In the case of Purdy v. Sherman, 74 Wash. 309, 133 Pac. 440, we said:
“The evidence offered by defendant might have sustained a verdict in his favor, but under repeated decisions of this court the jury was not bound to believe such testimony.”
In the case of Kneff v. Sanford, 63 Wash. 503, 115 Pac. 1040, the court said:
“This evidence, coming from appellant and Boldman (driver), both of whom were interested witnesses, we think did not call for an instructed verdict in favor of appellant. The question presented, in its last analysis, is one of fact, and therefore cannot be determined by us in appellant’s favor as a matter of law. (Citing cases)
“It is true that Boldman is not interested in the case as a party, but his friendly business relations with appellant we think were such as to bring him within the rule which requires us to leave to the jury the question of the weight to be given his testimony, because of such interest.”

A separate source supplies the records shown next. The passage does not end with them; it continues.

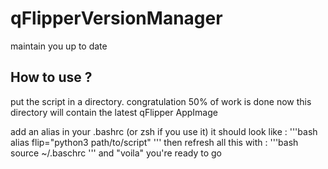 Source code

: # qFlipperVersionManager
maintain you up to date

## How to use ?

put the script in a directory. congratulation 50% of work is done
now this directory will contain the latest qFlipper AppImage

add an alias in your .bashrc (or zsh if you use it)
it should look like :
'''bash
alias flip="python3 path/to/script"
'''
then refresh all this with :
'''bash
source ~/.baschrc
'''
and "voila" you're ready to go
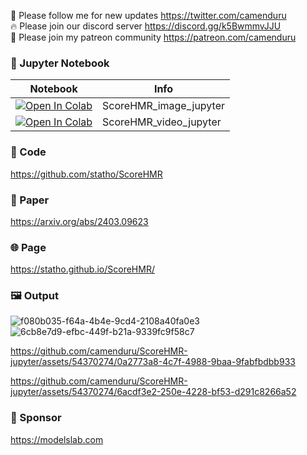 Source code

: 🐣 Please follow me for new updates https://twitter.com/camenduru <br />
🔥 Please join our discord server https://discord.gg/k5BwmmvJJU <br />
🥳 Please join my patreon community https://patreon.com/camenduru <br />

### 🍊 Jupyter Notebook

| Notebook | Info
| --- | --- |
[![Open In Colab](https://colab.research.google.com/assets/colab-badge.svg)](https://colab.research.google.com/github/camenduru/ScoreHMR-jupyter/blob/main/ScoreHMR_image_jupyter.ipynb) | ScoreHMR_image_jupyter
[![Open In Colab](https://colab.research.google.com/assets/colab-badge.svg)](https://colab.research.google.com/github/camenduru/ScoreHMR-jupyter/blob/main/ScoreHMR_video_jupyter.ipynb) | ScoreHMR_video_jupyter

### 🧬 Code
https://github.com/statho/ScoreHMR

### 📄 Paper
https://arxiv.org/abs/2403.09623

### 🌐 Page
https://statho.github.io/ScoreHMR/

### 🖼 Output
![f080b035-f64a-4b4e-9cd4-2108a40fa0e3](https://github.com/camenduru/ScoreHMR-jupyter/assets/54370274/c8176ed6-bbcd-4443-b90c-cd28cf4cfddf)
![6cb8e7d9-efbc-449f-b21a-9339fc9f58c7](https://github.com/camenduru/ScoreHMR-jupyter/assets/54370274/44932192-db68-44fb-a9f2-6f5aa18719a3)

https://github.com/camenduru/ScoreHMR-jupyter/assets/54370274/0a2773a8-4c7f-4988-9baa-9fabfbdbb933

https://github.com/camenduru/ScoreHMR-jupyter/assets/54370274/6acdf3e2-250e-4228-bf53-d291c8266a52


### 🏢 Sponsor
https://modelslab.com
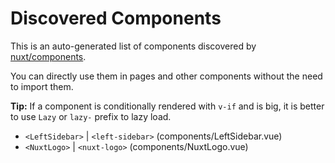 # Discovered Components

This is an auto-generated list of components discovered by [nuxt/components](https://github.com/nuxt/components).

You can directly use them in pages and other components without the need to import them.

**Tip:** If a component is conditionally rendered with `v-if` and is big, it is better to use `Lazy` or `lazy-` prefix to lazy load.

- `<LeftSidebar>` | `<left-sidebar>` (components/LeftSidebar.vue)
- `<NuxtLogo>` | `<nuxt-logo>` (components/NuxtLogo.vue)
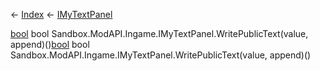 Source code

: ← [Index](Api-Index) ← [IMyTextPanel](Sandbox.ModAPI.Ingame.IMyTextPanel)

[bool](System.Boolean) bool Sandbox.ModAPI.Ingame.IMyTextPanel.WritePublicText(value, append)()[bool](System.Boolean) bool Sandbox.ModAPI.Ingame.IMyTextPanel.WritePublicText(value, append)() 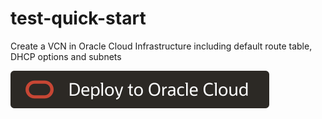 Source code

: # test-quick-start
Create a VCN in Oracle Cloud Infrastructure including default route table, DHCP options and subnets

 [![Deploy to Oracle Cloud](./deploy-to-oracle-cloud.svg)](https://console.us-ashbhurn-1.oraclecloud.com/resourcemanager/stacks/create?region=home&zipUrl=https://github.com/benthamc/test-quick-start/archive/master.zip)
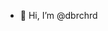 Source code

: - 👋 Hi, I’m @dbrchrd

<!---
- 👀 I’m interested in ...
- 🌱 I’m currently learning ...
- 💞️ I’m looking to collaborate on ...
- 📫 How to reach me ...
--->
<!---
dbrchrd/dbrchrd is a ✨ special ✨ repository because its `README.md` (this file) appears on your GitHub profile.
You can click the Preview link to take a look at your changes.
--->
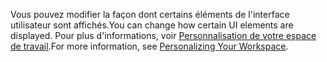 <span data-ttu-id="6618b-101">Vous pouvez modifier la façon dont certains éléments de l'interface utilisateur sont affichés.</span><span class="sxs-lookup"><span data-stu-id="6618b-101">You can change how certain UI elements are displayed.</span></span> <span data-ttu-id="6618b-102">Pour plus d'informations, voir [Personnalisation de votre espace de travail](../ui-personalization-user.md).</span><span class="sxs-lookup"><span data-stu-id="6618b-102">For more information, see [Personalizing Your Workspace](../ui-personalization-user.md).</span></span>
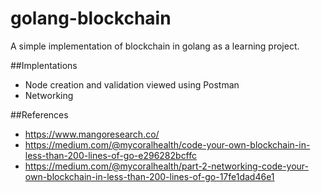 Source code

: # golang-blockchain
A simple implementation of blockchain in golang as a learning project.

##Implentations
* Node creation and validation viewed using Postman
* Networking

##References
* https://www.mangoresearch.co/
* https://medium.com/@mycoralhealth/code-your-own-blockchain-in-less-than-200-lines-of-go-e296282bcffc
* https://medium.com/@mycoralhealth/part-2-networking-code-your-own-blockchain-in-less-than-200-lines-of-go-17fe1dad46e1
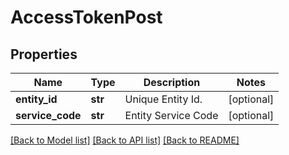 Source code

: # AccessTokenPost

## Properties
Name | Type | Description | Notes
------------ | ------------- | ------------- | -------------
**entity_id** | **str** | Unique Entity Id. | [optional] 
**service_code** | **str** | Entity Service Code | [optional] 

[[Back to Model list]](../README.md#documentation-for-models) [[Back to API list]](../README.md#documentation-for-api-endpoints) [[Back to README]](../README.md)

In a criminal case, where the defendant had the burden of proof after a prima facié case had been established, we held:
“It was for the jury to say whether the testimony on the part of appellant was true, so as to overcome the prima facie case. It must be assumed that the jury took into consideration the demeanor and manner of the witness and all the circumstances under which he *700testified, and it was their privilege to believe or disbelieve the testimony offered in defense to the charge.” State v. Conner, 107 Wash. 571, 182 Pac. 602.
See, also, State v. Gray, 98 Wash. 279, 167 Pac. 951.
This fact having been properly submitted to the jury and the jury having found against appellant, the judgment must be affirmed.
Main, C. J., Fullerton, and Tolman, JJ., concur.